• [WHAT YOU HAVE TO DO]: In the data below, find every line with the word "userService" and copy it.

• [MATERIAL FOR THIS EXERCISE]:
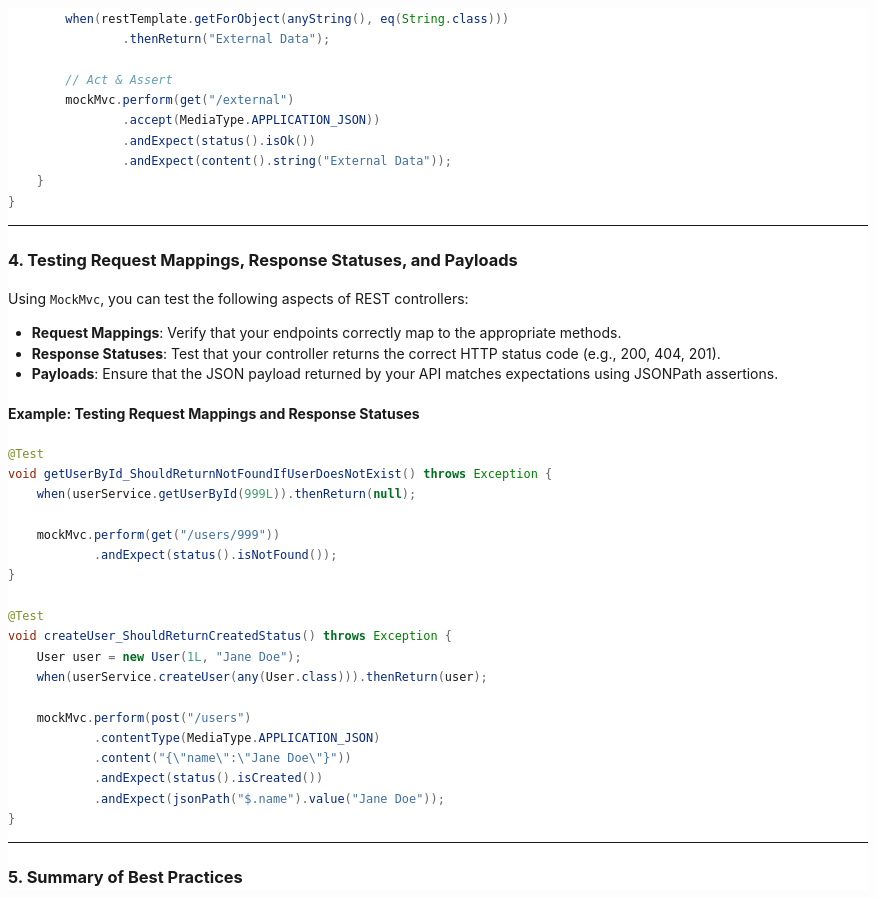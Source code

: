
 ```java
        when(restTemplate.getForObject(anyString(), eq(String.class)))
                .thenReturn("External Data");

        // Act & Assert
        mockMvc.perform(get("/external")
                .accept(MediaType.APPLICATION_JSON))
                .andExpect(status().isOk())
                .andExpect(content().string("External Data"));
    }
}
```

---

### **4. Testing Request Mappings, Response Statuses, and Payloads**

Using `MockMvc`, you can test the following aspects of REST controllers:

- **Request Mappings**: Verify that your endpoints correctly map to the appropriate methods.
- **Response Statuses**: Test that your controller returns the correct HTTP status code (e.g., 200, 404, 201).
- **Payloads**: Ensure that the JSON payload returned by your API matches expectations using JSONPath assertions.

#### **Example: Testing Request Mappings and Response Statuses**

```java
@Test
void getUserById_ShouldReturnNotFoundIfUserDoesNotExist() throws Exception {
    when(userService.getUserById(999L)).thenReturn(null);

    mockMvc.perform(get("/users/999"))
            .andExpect(status().isNotFound());
}

@Test
void createUser_ShouldReturnCreatedStatus() throws Exception {
    User user = new User(1L, "Jane Doe");
    when(userService.createUser(any(User.class))).thenReturn(user);

    mockMvc.perform(post("/users")
            .contentType(MediaType.APPLICATION_JSON)
            .content("{\"name\":\"Jane Doe\"}"))
            .andExpect(status().isCreated())
            .andExpect(jsonPath("$.name").value("Jane Doe"));
}
```

---

### **5. Summary of Best Practices**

• [OUTPUT]:
    when(userService.getUserById(999L)).thenReturn(null);
    when(userService.createUser(any(User.class))).thenReturn(user);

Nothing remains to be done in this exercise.